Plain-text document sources
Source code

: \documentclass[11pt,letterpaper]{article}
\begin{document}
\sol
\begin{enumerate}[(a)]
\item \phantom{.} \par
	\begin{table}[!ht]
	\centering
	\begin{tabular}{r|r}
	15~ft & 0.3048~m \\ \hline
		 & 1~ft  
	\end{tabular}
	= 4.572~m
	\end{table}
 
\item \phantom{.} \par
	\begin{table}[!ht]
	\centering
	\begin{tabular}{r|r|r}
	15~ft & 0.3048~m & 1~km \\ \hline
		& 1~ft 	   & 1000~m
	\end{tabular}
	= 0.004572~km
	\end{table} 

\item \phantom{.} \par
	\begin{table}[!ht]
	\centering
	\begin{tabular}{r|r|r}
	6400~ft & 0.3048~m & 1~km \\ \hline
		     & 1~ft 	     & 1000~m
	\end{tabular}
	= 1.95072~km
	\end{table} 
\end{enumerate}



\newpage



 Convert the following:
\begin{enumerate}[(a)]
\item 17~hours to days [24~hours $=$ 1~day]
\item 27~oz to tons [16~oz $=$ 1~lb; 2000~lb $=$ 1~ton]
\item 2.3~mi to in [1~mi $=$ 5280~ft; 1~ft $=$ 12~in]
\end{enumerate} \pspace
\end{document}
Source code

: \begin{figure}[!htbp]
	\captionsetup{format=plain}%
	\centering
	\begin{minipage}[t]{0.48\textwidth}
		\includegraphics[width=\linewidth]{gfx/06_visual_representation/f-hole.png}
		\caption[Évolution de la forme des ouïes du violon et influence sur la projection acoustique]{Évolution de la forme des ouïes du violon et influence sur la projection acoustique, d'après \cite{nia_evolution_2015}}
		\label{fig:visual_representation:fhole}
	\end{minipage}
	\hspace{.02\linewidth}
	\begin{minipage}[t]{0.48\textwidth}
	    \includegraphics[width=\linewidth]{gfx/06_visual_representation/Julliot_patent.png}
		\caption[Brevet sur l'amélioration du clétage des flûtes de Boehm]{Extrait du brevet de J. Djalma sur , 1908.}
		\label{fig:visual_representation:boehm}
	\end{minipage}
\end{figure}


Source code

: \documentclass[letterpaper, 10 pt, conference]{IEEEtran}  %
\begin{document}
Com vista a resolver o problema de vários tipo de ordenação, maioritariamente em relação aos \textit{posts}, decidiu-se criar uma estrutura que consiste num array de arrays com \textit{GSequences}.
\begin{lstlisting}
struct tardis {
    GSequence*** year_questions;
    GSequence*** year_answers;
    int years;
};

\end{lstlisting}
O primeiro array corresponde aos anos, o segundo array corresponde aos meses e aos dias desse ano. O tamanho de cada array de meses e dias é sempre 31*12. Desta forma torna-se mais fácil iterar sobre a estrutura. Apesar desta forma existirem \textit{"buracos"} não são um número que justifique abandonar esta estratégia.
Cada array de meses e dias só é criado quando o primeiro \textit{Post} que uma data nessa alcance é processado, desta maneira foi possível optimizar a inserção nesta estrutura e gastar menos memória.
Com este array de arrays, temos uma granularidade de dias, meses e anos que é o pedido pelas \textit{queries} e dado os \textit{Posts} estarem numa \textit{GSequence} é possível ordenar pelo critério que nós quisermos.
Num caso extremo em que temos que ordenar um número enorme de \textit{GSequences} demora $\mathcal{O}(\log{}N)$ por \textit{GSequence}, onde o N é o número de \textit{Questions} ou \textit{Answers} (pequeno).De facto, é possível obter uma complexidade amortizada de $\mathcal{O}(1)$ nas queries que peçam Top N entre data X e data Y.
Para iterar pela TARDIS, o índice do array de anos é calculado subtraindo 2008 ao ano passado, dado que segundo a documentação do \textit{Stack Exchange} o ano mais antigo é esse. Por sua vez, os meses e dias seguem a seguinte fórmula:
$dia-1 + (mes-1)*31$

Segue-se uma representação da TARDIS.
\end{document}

[EXERCISE REQUIREMENTS] Return only the count of lines in the records that hold the word "possível".

[RESULT OF THIS TASK] 3